On October 17th, 1903 the first permanent municipal-built playground, Seward Park, was opened to a crowd of 20,000 children [x]). The adoption of these public play spaces was rapid. By 1907 there were 90 municipalities with playgrounds. In just three years that number grew to 531.[x

With this rapid growth of playgrounds, so too did the injury reports, emergency room visits, and critical head injuries. Parents and experts across the country recognized the growing injury trend, and worked to eliminate the largest and most prevalent hazards. 

In 1981, the Consumer Product Safety Commission published the Handbook for Public Playground Safety and parks were retrofitted to eliminate hard surfaces and high falls.

Splash Pads = Playgrounds + Water

Splash pads, like playgrounds, also have had a monumental and rapid adoption across the world. Splash pads were developed in response to providing kids with a play area to cool off without the drowning risk of pools or the sanitation problems associated with public fountains. In the rush to meet the demand, the role of finding safety solutions has been left to each individual operator, with mixed and inconsistent results. Every year, splash pads all over North America have closed to replace or retrofit their surfacing due to complaints, injuries and maintenance.  

Operators have especially struggled with surfacing options due to the playful and interactive nature of splash pads. Kids interact with each other by jumping and running from spray feature to spray feature without the protection of clothing or shoes. The combination of bare feet and concrete has left users with burned feet, bumps, bruises, broken bones and head injuries.  

To try to solve these issues, operators have been using playground safety surfaces like poured-in-place rubber. These surfaces, while great for dry applications, are simply not developed to interact with treated water. When the adhesive inevitably breaks down, particles clog filtration systems, patchy floors create tripping hazards and microbes grow inside trapped water.

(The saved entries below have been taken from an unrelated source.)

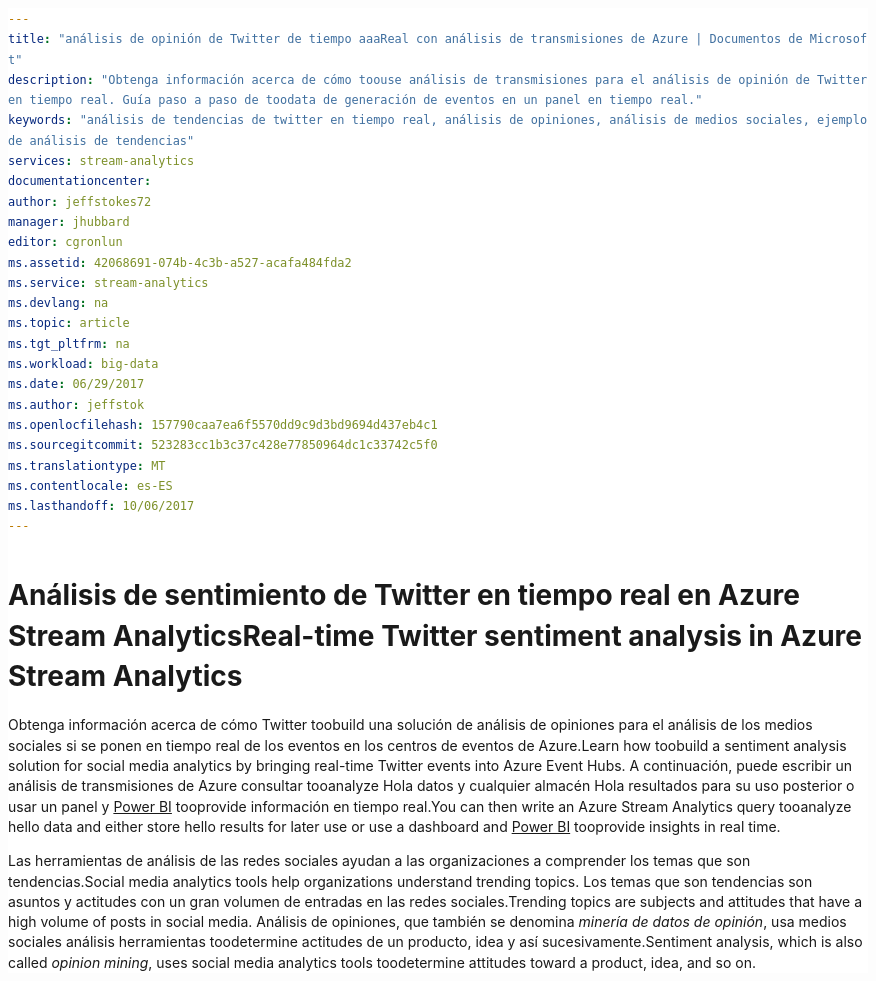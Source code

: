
 ```yaml
---
title: "análisis de opinión de Twitter de tiempo aaaReal con análisis de transmisiones de Azure | Documentos de Microsoft"
description: "Obtenga información acerca de cómo toouse análisis de transmisiones para el análisis de opinión de Twitter en tiempo real. Guía paso a paso de toodata de generación de eventos en un panel en tiempo real."
keywords: "análisis de tendencias de twitter en tiempo real, análisis de opiniones, análisis de medios sociales, ejemplo de análisis de tendencias"
services: stream-analytics
documentationcenter: 
author: jeffstokes72
manager: jhubbard
editor: cgronlun
ms.assetid: 42068691-074b-4c3b-a527-acafa484fda2
ms.service: stream-analytics
ms.devlang: na
ms.topic: article
ms.tgt_pltfrm: na
ms.workload: big-data
ms.date: 06/29/2017
ms.author: jeffstok
ms.openlocfilehash: 157790caa7ea6f5570dd9c9d3bd9694d437eb4c1
ms.sourcegitcommit: 523283cc1b3c37c428e77850964dc1c33742c5f0
ms.translationtype: MT
ms.contentlocale: es-ES
ms.lasthandoff: 10/06/2017
---
```

# <a name="real-time-twitter-sentiment-analysis-in-azure-stream-analytics"></a><span data-ttu-id="4902c-105">Análisis de sentimiento de Twitter en tiempo real en Azure Stream Analytics</span><span class="sxs-lookup"><span data-stu-id="4902c-105">Real-time Twitter sentiment analysis in Azure Stream Analytics</span></span>

<span data-ttu-id="4902c-106">Obtenga información acerca de cómo Twitter toobuild una solución de análisis de opiniones para el análisis de los medios sociales si se ponen en tiempo real de los eventos en los centros de eventos de Azure.</span><span class="sxs-lookup"><span data-stu-id="4902c-106">Learn how toobuild a sentiment analysis solution for social media analytics by bringing real-time Twitter events into Azure Event Hubs.</span></span> <span data-ttu-id="4902c-107">A continuación, puede escribir un análisis de transmisiones de Azure consultar tooanalyze Hola datos y cualquier almacén Hola resultados para su uso posterior o usar un panel y [Power BI](https://powerbi.com/) tooprovide información en tiempo real.</span><span class="sxs-lookup"><span data-stu-id="4902c-107">You can then write an Azure Stream Analytics query tooanalyze hello data and either store hello results for later use or use a dashboard and [Power BI](https://powerbi.com/) tooprovide insights in real time.</span></span>

<span data-ttu-id="4902c-108">Las herramientas de análisis de las redes sociales ayudan a las organizaciones a comprender los temas que son tendencias.</span><span class="sxs-lookup"><span data-stu-id="4902c-108">Social media analytics tools help organizations understand trending topics.</span></span> <span data-ttu-id="4902c-109">Los temas que son tendencias son asuntos y actitudes con un gran volumen de entradas en las redes sociales.</span><span class="sxs-lookup"><span data-stu-id="4902c-109">Trending topics are subjects and attitudes that have a high volume of posts in social media.</span></span> <span data-ttu-id="4902c-110">Análisis de opiniones, que también se denomina *minería de datos de opinión*, usa medios sociales análisis herramientas toodetermine actitudes de un producto, idea y así sucesivamente.</span><span class="sxs-lookup"><span data-stu-id="4902c-110">Sentiment analysis, which is also called *opinion mining*, uses social media analytics tools toodetermine attitudes toward a product, idea, and so on.</span></span>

For a lack of a functional surfacing system, many cities have resorted to hiring splash pad attendants to remind kids not to run. 

Unfortunately, these individual stop-gaps have not solved the world-wide problem facing splash pad operators. According to the National Electronic Injury Surveillance System database, in 2014 alone, there were an estimated 20,000 injuries on pool decks, splash pads and water parks resulting in an emergency room visit.  

The safety revolution that transformed dry playgrounds is long overdue for splash pads. With the new NSF/ANSI 50 standard in place, operators will be able to reduce injuries and keep splash pads open, providing fun for their communities all summer long. 

After nearly a decade of designing, testing, and building aquatic surfaces, we have been proud to contribute to the process of creating these new safety requirements. The surface is an indispensable part of the play value, and overall experience of the splash pad. And that’s why we’re committed to designing the safest, most beautiful splash pad surfaces using only products engineered exclusively for aquatic play. We believe the best surface allows kids to play just as they should. Together, we’re creating a safer future for aquatic recreation, for our families, and for our communities.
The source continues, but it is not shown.